All Github access tokens must have the public_repo
scope.
-
Create release candidate
-
Create a release candidate branch, bump the version, pre-fill the CHANGELOG.md file with a release note placeholder and create a pull-request.
./scripts/release.ts create-rc patch
-
Open a draft pull request on
radicle.xyz
to update latest version.cd radicle.xyz git fetch --all git checkout -b update-latest-release origin/master echo -n X.Y.Z > partials/upstream-version.mustache && make git commit --all --message "Point to latest upstream release" hub pull-request --push --draft --no-edit
-
-
Test the release
-
Wait for the Linux release candidate build on CI to pass.
-
Build and notarize the macOS x86_64 and arm64 binaries on your local machine.
CSC_NAME=… \ APPLE_ID=… \ APPLE_ID_PASSWORD=… \ NOTARIZE=true \ yarn dist
-
Publish the CI artifacts as release candidate binaries.
./scripts/release.ts publish-rc-binaries
-
Create QA issues for the release that link to the release candidate binaries.
./scripts/release.ts create-qa-issues
-
Test the release by walking through the QA issues.
-
(Optional) To fix bugs, create a PR with the fixes based on the release candidate branch.
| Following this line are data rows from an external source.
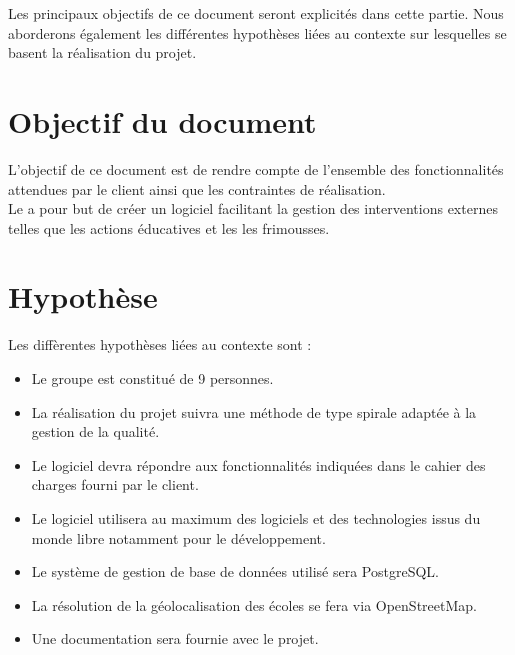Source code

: 	Les principaux objectifs de ce document seront explicités dans cette partie. Nous aborderons également les différentes hypothèses liées au contexte sur lesquelles se basent la réalisation du projet.


\section{Objectif du document}
	L'objectif de ce document est de rendre compte de l'ensemble des fonctionnalités attendues par le client ainsi que les contraintes de réalisation. \\
	
	Le \PICCourt \nomClient{} a pour but de créer un logiciel facilitant la gestion des interventions externes telles que les actions éducatives et les les frimousses.
	
	
\section{Hypothèse}
	Les diffèrentes hypothèses liées au contexte sont :
	\begin{itemize}
		\item Le groupe \nomEquipe{} est constitué de 9 personnes.
		\item La réalisation du projet suivra une méthode de type spirale adaptée à la gestion de la qualité.
		\item Le logiciel devra répondre aux fonctionnalités indiquées dans le cahier des charges fourni par le client.
		\item Le logiciel utilisera au maximum des logiciels et des technologies issus du monde libre notamment pour le développement.
		\item Le système de gestion de base de données utilisé sera PostgreSQL.
		\item La résolution de la géolocalisation des écoles se fera via OpenStreetMap.
		\item Une documentation sera fournie avec le projet.
	\end{itemize}
	
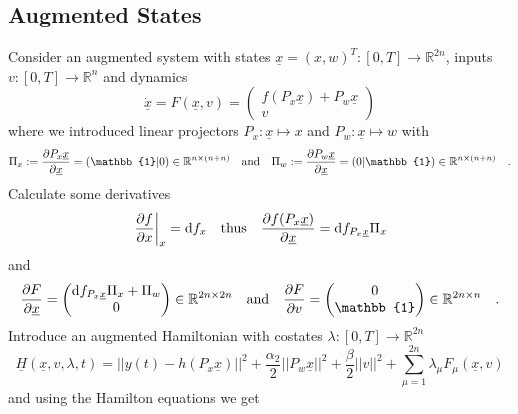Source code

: \clearpage
\subsection{Augmented States}
	Consider an augmented system with states $\underline{x}=(x,w)^T:[0,T]\to 
	\mathbb{R}^{2n}$, inputs $v:[0,T]\to\mathbb{R}^n$ and dynamics
	\begin{equation}
	\dot{\underline{x}} = F\left(\underline{x},v\right) = 
	\begin{pmatrix}
	f(P_x \underline{x}) + P_w \underline{x} \\ v
	\end{pmatrix}
	\end{equation}
	where we introduced linear projectors $P_x:\underline{x}\mapsto x$ and $P_w:
	\underline{x}\mapsto w$ with
	\begin{equation}
	\Pi_x:= \frac{\partial P_x \underline{x}}{\partial \underline{x}} = (\mathbb{1}|0) \in \mathbb{R}^{n\times 
	(n+n)}
	\tab{and}
	\Pi_w:= \frac{\partial P_w \underline{x}}{\partial \underline{x}} = (0|\mathbb{1}) \in \mathbb{R}^{n\times 
	(n+n)} \quad .
	\end{equation}
	Calculate some derivatives
	\begin{equation}
	\left.\frac{\partial f}{\partial x}\right|_x = \text{d} f_x \quad \text{thus} \quad
	\frac{\partial f(P_x\underline{x})}{\partial \underline{x}} = \text{d} f_{P_x
	\underline{x}} \Pi_x 
	\end{equation}
	and 
	\begin{equation}
	\frac{\partial F}{\partial \underline{x}} = \begin{pmatrix}
	\td f_{P_x\underline{x}} \Pi_x + \Pi_w \\ 0
	\end{pmatrix} \in \mathbb{R}^{2n\times 2n} \tab{and}
	\frac{\partial F}{\partial v} = \begin{pmatrix}
	0 \\ \mathbb{1}
	\end{pmatrix}\in \mathbb{R}^{2n\times n} \quad .
	\end{equation}
	Introduce an augmented Hamiltonian with costates $\lambda:[0,T]\to \mathbb{R}^{2n}$
	\begin{equation}
	\underline{H}\left(\underline{x},v,\lambda,t\right) = 
	|| y(t) - h(P_x\underline{x}) ||^2 + \frac{\alpha_2}{2} ||P_w \underline{x}||^2 
	+ \frac{\beta}{2} ||v||^2 + \sum\limits_{\mu=1}^{2n} \lambda_\mu 
	F_\mu\left(\underline{x},v\right)
	\end{equation}
	and using the Hamilton equations we get
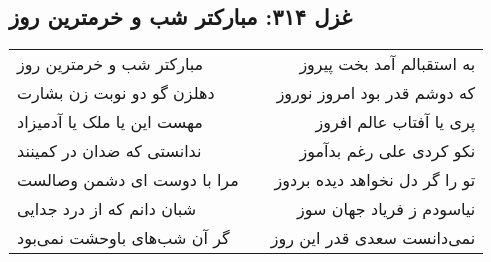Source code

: \begin{center}
\section*{غزل ۳۱۴: مبارکتر شب و خرمترین روز}
\label{sec:314}
\begin{longtable}{l p{0.5cm} r}
مبارکتر شب و خرمترین روز
&&
به استقبالم آمد بخت پیروز
\\
دهلزن گو دو نوبت زن بشارت
&&
که دوشم قدر بود امروز نوروز
\\
مهست این یا ملک یا آدمیزاد
&&
پری یا آفتاب عالم افروز
\\
ندانستی که ضدان در کمینند
&&
نکو کردی علی رغم بدآموز
\\
مرا با دوست ای دشمن وصالست
&&
تو را گر دل نخواهد دیده بردوز
\\
شبان دانم که از درد جدایی
&&
نیاسودم ز فریاد جهان سوز
\\
گر آن شب‌های باوحشت نمی‌بود
&&
نمی‌دانست سعدی قدر این روز
\\
\end{longtable}
\end{center}
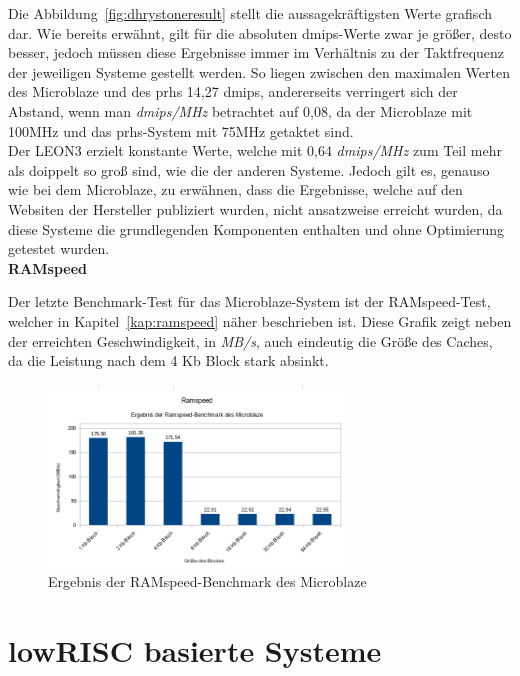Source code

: Die Abbildung~\ref{fig:dhrystoneresult} stellt die aussagekräftigsten Werte grafisch dar. Wie bereits erwähnt, gilt für die absoluten \ac{dmips}-Werte zwar je größer, desto besser, jedoch müssen diese
Ergebnisse immer im Verhältnis zu der Taktfrequenz der jeweiligen Systeme gestellt werden. So liegen zwischen den maximalen Werten des Microblaze und des \ac{prhs} 14,27 \ac{dmips}, andererseits
verringert sich der Abstand, wenn man \emph{\ac{dmips}/MHz} betrachtet auf 0,08, da der Microblaze mit 100MHz und das \ac{prhs}-System mit 75MHz getaktet sind.\\
Der LEON3 erzielt konstante Werte, welche mit 0,64 \emph{\ac{dmips}/MHz} zum Teil mehr als doippelt so groß sind, wie die der anderen Systeme. Jedoch gilt es, genauso wie bei dem Microblaze,
zu erwähnen, dass die Ergebnisse, welche auf den Websiten der Hersteller publiziert wurden, nicht ansatzweise erreicht wurden, da diese Systeme die grundlegenden Komponenten enthalten
und ohne Optimierung getestet wurden.\\

\textbf{RAMspeed}

Der letzte Benchmark-Test für das Microblaze-System ist der RAMspeed-Test, welcher in Kapitel~\ref{kap:ramspeed} näher beschrieben ist. Diese Grafik zeigt neben der
erreichten Geschwindigkeit, in \emph{MB/s}, auch eindeutig die Größe des Caches, da die Leistung nach dem 4 Kb Block stark absinkt.\\


\begin{figure}[H]
\centering
\includegraphics[width=0.7\textwidth]{Hauptteil/ramspeedmicroblaze.png}
\caption{Ergebnis der RAMspeed-Benchmark des Microblaze}
\label{fig:ramspeedmicroblaze}
\end{figure}



\section{lowRISC basierte Systeme}\label{kap:lowrisc}
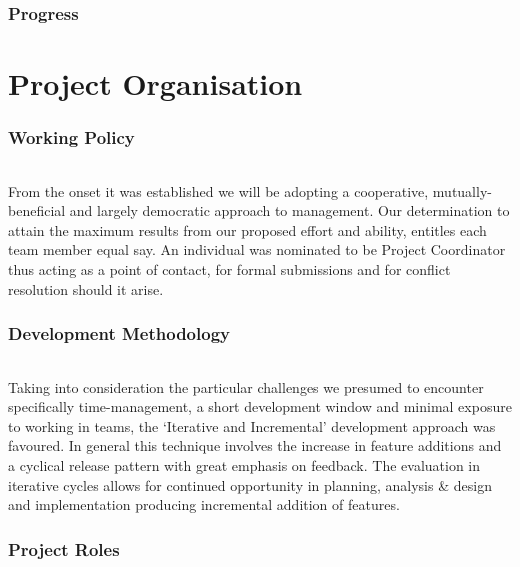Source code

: \documentclass[11pt,a4paper]{article}
\begin{document}
\section{Progress}
\paragraph{}


\pagebreak

\part{Project Organisation}

\section{Working Policy}
\paragraph{}
From the onset it was established we will be adopting a cooperative, mutually-beneficial and largely democratic approach to management.  Our determination to attain the maximum results from our proposed effort and ability, entitles each team member equal say.  An individual was nominated to be Project Coordinator thus acting as a point of contact, for formal submissions and for conflict resolution should it arise.

\section{Development Methodology}
\paragraph{}
Taking into consideration the particular challenges we presumed to encounter specifically time-management, a short development window and minimal exposure to working in teams, the ‘Iterative and Incremental’ development approach was favoured.  In general this technique involves the increase in feature additions and a cyclical release pattern with great emphasis on feedback.  The evaluation in iterative cycles allows for continued opportunity in planning, analysis \& design and implementation producing incremental addition of features.

\section{Project Roles}
\end{document}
Once it has been approved, squash merge it into the release candidate branch (see "Merging Pull Requests"). Then restart the "Test the release" step. (Skip creating a QA issue in 2.3.)
-
Close the QA issues.
-
-
Publish and announce the release
-
Replace the release note placeholder in the CHANGELOG.md file with the actual release notes, amend the release commit and force-push the changes.
vim CHANGELOG.md git commit --amend git push --force origin release-candidate/vX.Y.Z
-
Publish the release candidate binaries on
https://releases.radicle.xyz
, then create and publish a release tag../scripts/release.ts publish
-
Merge the pull request on
radicle.xyz
. -
Announce the release on discord and
radicle.community
. The community post should highlight the important changes in the release../scripts/release.ts announcements
-
Announce the release to the in-app update notification
./scripts/release.ts set-latest-release
-
Update the Homebrew cask
brew tap homebrew/cask brew bump-cask-pr --version X.Y.Z radicle-upstream
Note: disable commit signing before running these commands on macOS (see Homebrew/brew#3544)
-
-
Finish the release by merging the release candidate branch into
main
.git checkout main git pull --ff-only git merge release-candidate/vX.Y.Z --signoff git push origin main rad push
Merging may produce a merge commit on
main
instead of fast-forwarding. This is ok for release candidate branches.